Continuing vs. Discontinuing Reimbursement for Audio-Only Telemedicine

Proponents of continuing reimbursement for the general medical policy argue that audio-only telemedicine represents an essential service, particularly for those who don’t have access to digital systems like video. Those arguing against the continuation of the policy point out that audio-only telehealth visits are often of poor quality, overused, and more prone to abuse and fraud.

Policymakers would generally settle such disagreements by referring to the data. However, according to a recent report published by Health Affairs, Audio-Only Telemedicine Visits: Flaws In The Underlying Data Make It Hard To Assess Their Use And Impact, there appear to be data discrepancies relating to audio-only telehealth visits.

Data Discrepancies Found in Audio Only Telehealth Visits

The research author, Ruth Hailu and colleagues, used three data sources to quantify telemedicine use: claims, electronic health records (EHR), and surveys. According to the claim-based studies, audio-only telehealth visits made up 25% of billed sessions, the survey-based studies reported 50%, and EHR records 55%. The authors concede that some of these differences could relate to population and clinical settings variances, but this is not the complete picture.
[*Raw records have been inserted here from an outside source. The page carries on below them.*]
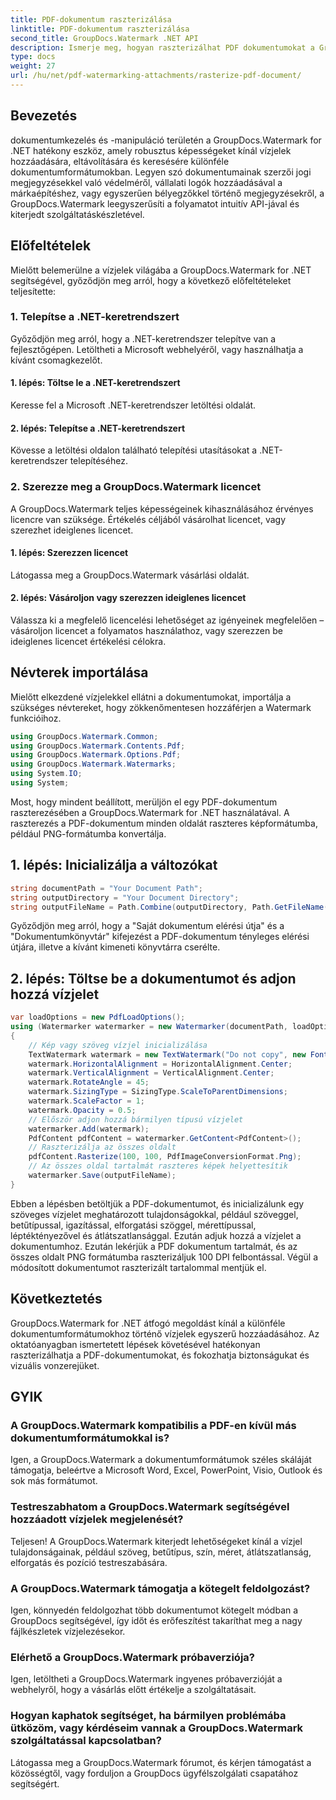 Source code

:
 ```yaml
---
title: PDF-dokumentum raszterizálása
linktitle: PDF-dokumentum raszterizálása
second_title: GroupDocs.Watermark .NET API
description: Ismerje meg, hogyan raszterizálhat PDF dokumentumokat a GroupDocs.Watermark for .NET segítségével. Fokozatmentesen fokozza a dokumentumok biztonságát és vizuális vonzerejét.
type: docs
weight: 27
url: /hu/net/pdf-watermarking-attachments/rasterize-pdf-document/
---
```

## Bevezetés
dokumentumkezelés és -manipuláció területén a GroupDocs.Watermark for .NET hatékony eszköz, amely robusztus képességeket kínál vízjelek hozzáadására, eltávolítására és keresésére különféle dokumentumformátumokban. Legyen szó dokumentumainak szerzői jogi megjegyzésekkel való védelméről, vállalati logók hozzáadásával a márkaépítéshez, vagy egyszerűen bélyegzőkkel történő megjegyzésekről, a GroupDocs.Watermark leegyszerűsíti a folyamatot intuitív API-jával és kiterjedt szolgáltatáskészletével.
## Előfeltételek
Mielőtt belemerülne a vízjelek világába a GroupDocs.Watermark for .NET segítségével, győződjön meg arról, hogy a következő előfeltételeket teljesítette:
### 1. Telepítse a .NET-keretrendszert
Győződjön meg arról, hogy a .NET-keretrendszer telepítve van a fejlesztőgépen. Letöltheti a Microsoft webhelyéről, vagy használhatja a kívánt csomagkezelőt.
#### 1. lépés: Töltse le a .NET-keretrendszert
Keresse fel a Microsoft .NET-keretrendszer letöltési oldalát.
#### 2. lépés: Telepítse a .NET-keretrendszert
Kövesse a letöltési oldalon található telepítési utasításokat a .NET-keretrendszer telepítéséhez.
### 2. Szerezze meg a GroupDocs.Watermark licencet
A GroupDocs.Watermark teljes képességeinek kihasználásához érvényes licencre van szüksége. Értékelés céljából vásárolhat licencet, vagy szerezhet ideiglenes licencet.
#### 1. lépés: Szerezzen licencet
Látogassa meg a GroupDocs.Watermark vásárlási oldalát.
#### 2. lépés: Vásároljon vagy szerezzen ideiglenes licencet
Válassza ki a megfelelő licencelési lehetőséget az igényeinek megfelelően – vásároljon licencet a folyamatos használathoz, vagy szerezzen be ideiglenes licencet értékelési célokra.

## Névterek importálása
Mielőtt elkezdené vízjelekkel ellátni a dokumentumokat, importálja a szükséges névtereket, hogy zökkenőmentesen hozzáférjen a Watermark funkcióihoz.
```csharp
using GroupDocs.Watermark.Common;
using GroupDocs.Watermark.Contents.Pdf;
using GroupDocs.Watermark.Options.Pdf;
using GroupDocs.Watermark.Watermarks;
using System.IO;
using System;
```

Most, hogy mindent beállított, merüljön el egy PDF-dokumentum raszterezésében a GroupDocs.Watermark for .NET használatával. A raszterezés a PDF-dokumentum minden oldalát raszteres képformátumba, például PNG-formátumba konvertálja.
## 1. lépés: Inicializálja a változókat
```csharp
string documentPath = "Your Document Path";
string outputDirectory = "Your Document Directory";
string outputFileName = Path.Combine(outputDirectory, Path.GetFileName(documentPath));
```
Győződjön meg arról, hogy a "Saját dokumentum elérési útja" és a "Dokumentumkönyvtár" kifejezést a PDF-dokumentum tényleges elérési útjára, illetve a kívánt kimeneti könyvtárra cserélte.
## 2. lépés: Töltse be a dokumentumot és adjon hozzá vízjelet
```csharp
var loadOptions = new PdfLoadOptions();
using (Watermarker watermarker = new Watermarker(documentPath, loadOptions))
{
    // Kép vagy szöveg vízjel inicializálása
    TextWatermark watermark = new TextWatermark("Do not copy", new Font("Arial", 8));
    watermark.HorizontalAlignment = HorizontalAlignment.Center;
    watermark.VerticalAlignment = VerticalAlignment.Center;
    watermark.RotateAngle = 45;
    watermark.SizingType = SizingType.ScaleToParentDimensions;
    watermark.ScaleFactor = 1;
    watermark.Opacity = 0.5;
    // Először adjon hozzá bármilyen típusú vízjelet
    watermarker.Add(watermark);
    PdfContent pdfContent = watermarker.GetContent<PdfContent>();
    // Raszterizálja az összes oldalt
    pdfContent.Rasterize(100, 100, PdfImageConversionFormat.Png);
    // Az összes oldal tartalmát raszteres képek helyettesítik
    watermarker.Save(outputFileName);
}
```
Ebben a lépésben betöltjük a PDF-dokumentumot, és inicializálunk egy szöveges vízjelet meghatározott tulajdonságokkal, például szöveggel, betűtípussal, igazítással, elforgatási szöggel, mérettípussal, léptéktényezővel és átlátszatlansággal. Ezután adjuk hozzá a vízjelet a dokumentumhoz. Ezután lekérjük a PDF dokumentum tartalmát, és az összes oldalt PNG formátumba raszterizáljuk 100 DPI felbontással. Végül a módosított dokumentumot raszterizált tartalommal mentjük el.

## Következtetés
GroupDocs.Watermark for .NET átfogó megoldást kínál a különféle dokumentumformátumokhoz történő vízjelek egyszerű hozzáadásához. Az oktatóanyagban ismertetett lépések követésével hatékonyan raszterizálhatja a PDF-dokumentumokat, és fokozhatja biztonságukat és vizuális vonzerejüket.
## GYIK
### A GroupDocs.Watermark kompatibilis a PDF-en kívül más dokumentumformátumokkal is?
Igen, a GroupDocs.Watermark a dokumentumformátumok széles skáláját támogatja, beleértve a Microsoft Word, Excel, PowerPoint, Visio, Outlook és sok más formátumot.
### Testreszabhatom a GroupDocs.Watermark segítségével hozzáadott vízjelek megjelenését?
Teljesen! A GroupDocs.Watermark kiterjedt lehetőségeket kínál a vízjel tulajdonságainak, például szöveg, betűtípus, szín, méret, átlátszatlanság, elforgatás és pozíció testreszabására.
### A GroupDocs.Watermark támogatja a kötegelt feldolgozást?
Igen, könnyedén feldolgozhat több dokumentumot kötegelt módban a GroupDocs segítségével, így időt és erőfeszítést takaríthat meg a nagy fájlkészletek vízjelezésekor.
### Elérhető a GroupDocs.Watermark próbaverziója?
Igen, letöltheti a GroupDocs.Watermark ingyenes próbaverzióját a webhelyről, hogy a vásárlás előtt értékelje a szolgáltatásait.
### Hogyan kaphatok segítséget, ha bármilyen problémába ütközöm, vagy kérdéseim vannak a GroupDocs.Watermark szolgáltatással kapcsolatban?
Látogassa meg a GroupDocs.Watermark fórumot, és kérjen támogatást a közösségtől, vagy forduljon a GroupDocs ügyfélszolgálati csapatához segítségért. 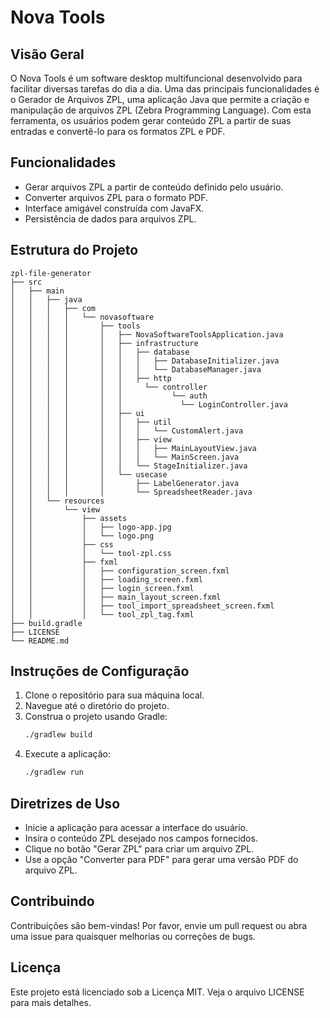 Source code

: # Nova Tools

## Visão Geral
O Nova Tools é um software desktop multifuncional desenvolvido para facilitar diversas tarefas do dia a dia. Uma das principais funcionalidades é o Gerador de Arquivos ZPL, uma aplicação Java que permite a criação e manipulação de arquivos ZPL (Zebra Programming Language). Com esta ferramenta, os usuários podem gerar conteúdo ZPL a partir de suas entradas e convertê-lo para os formatos ZPL e PDF.

## Funcionalidades
- Gerar arquivos ZPL a partir de conteúdo definido pelo usuário.
- Converter arquivos ZPL para o formato PDF.
- Interface amigável construída com JavaFX.
- Persistência de dados para arquivos ZPL.

## Estrutura do Projeto
```
zpl-file-generator
├── src
│   ├── main
│   │   ├── java
│   │   │   ├── com
│   │   │   │   └── novasoftware
│   │   │   │       ├── tools
│   │   │   │       │   ├── NovaSoftwareToolsApplication.java
│   │   │   │       │   ├── infrastructure
│   │   │   │       │   │   ├── database
│   │   │   │       │   │   │   ├── DatabaseInitializer.java
│   │   │   │       │   │   │   └── DatabaseManager.java
│   │   │   │       │   │   ├── http
│   │   │   │       │   │     └── controller
│   │   │   │       │   │           └── auth
│   │   │   │       │   │             └── LoginController.java
│   │   │   │       │   ├── ui
│   │   │   │       │   │   ├── util
│   │   │   │       │   │   │   └── CustomAlert.java
│   │   │   │       │   │   ├── view
│   │   │   │       │   │   │   ├── MainLayoutView.java
│   │   │   │       │   │   │   └── MainScreen.java
│   │   │   │       │   │   └── StageInitializer.java
│   │   │   │       │   └── usecase
│   │   │   │       │       ├── LabelGenerator.java
│   │   │   │       │       └── SpreadsheetReader.java
│   │   └── resources
│   │       └── view
│   │           ├── assets
│   │           │   ├── logo-app.jpg
│   │           │   └── logo.png
│   │           ├── css
│   │           │   └── tool-zpl.css
│   │           ├── fxml
│   │           │   ├── configuration_screen.fxml
│   │           │   ├── loading_screen.fxml
│   │           │   ├── login_screen.fxml
│   │           │   ├── main_layout_screen.fxml
│   │           │   ├── tool_import_spreadsheet_screen.fxml
│   │           │   └── tool_zpl_tag.fxml
├── build.gradle
├── LICENSE
└── README.md
```

## Instruções de Configuração
1. Clone o repositório para sua máquina local.
2. Navegue até o diretório do projeto.
3. Construa o projeto usando Gradle:
   ```sh
   ./gradlew build
   ```
4. Execute a aplicação:
   ```sh
   ./gradlew run
   ```

## Diretrizes de Uso
- Inicie a aplicação para acessar a interface do usuário.
- Insira o conteúdo ZPL desejado nos campos fornecidos.
- Clique no botão "Gerar ZPL" para criar um arquivo ZPL.
- Use a opção "Converter para PDF" para gerar uma versão PDF do arquivo ZPL.

## Contribuindo
Contribuições são bem-vindas! Por favor, envie um pull request ou abra uma issue para quaisquer melhorias ou correções de bugs.

## Licença
Este projeto está licenciado sob a Licença MIT. Veja o arquivo LICENSE para mais detalhes.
To better understand the difference in data, the researchers examined a 2020 Medicare survey. They found audio-only claims for just 20% of the people who claimed they had participated in audio-only visits. The rest were claimed as video consultations. The study’s authors suggest that the clinicians who submitted the claims may have miscoded the audio-only telehealth visits as video visits for the following reasons:

  • Accurate coding may not have seemed important.
  • Lack of financial support to use audio-only codes, given the similar reimbursement rates for audio and video.
  • EHR and other billing software might have prevented using audio-only visit codes.
  • Provider confusion about the differences required for billing one or the other type of code.

The report also mentions two forms of inaccurate reporting: 1) clinicians may not have billed clients who phoned with a quick question, but the patient may have reported this as an audio-only telehealth visit and 2) over-reporting by patients.

How Important is Audio Only Telemedicine?

Recognizing these data discrepancies between billing records and patient reports, researchers in the above-mentioned study believe the fraction of audio-only telemedicine is higher than reported in claims—but how much higher is unknown. Audio-only telemedicine allows patients to access health care despite not having the digital knowledge or the means to make video calls. In conclusion, the study’s author suggested a few things that could make things easier for everyone involved. Some of the suggestions are below:

  • Collecting better data to help improve the quality of claims data.
  • Payers should simplify coding for audio-only telemedicine visits vs video visits.
  • Policymakers and system leaders should prioritize training healthcare providers and coders on telemedicine coding and related documentation.
  • Adaptations of EHRs and related billing systems to increase accuracy.
  • Funders can work with health systems or delivery settings to improve and standardize reporting of audio-only telehealth visits for evaluation.

The resulting data could then be used to study these visits’ use, quality, and equitable distribution. The study’s researchers also suggest that policymakers should be careful when using current data to assess the role of audio-only telemedicine. A November 2021 survey published in the Journal of General Internal Medicine found that rural, older, and black people were more likely to use audio-only telemedicine. In March, a RAND Corporation report highlighted the importance of audio-only telehealth as a safety net, especially for behavioral health. Still, the Centers for Medicare and Medicaid Services (CMS) plans to discontinue audio-only telemedicine coverage, according to the CMS proposal for the 2023 Medicare Physician Fee Schedule.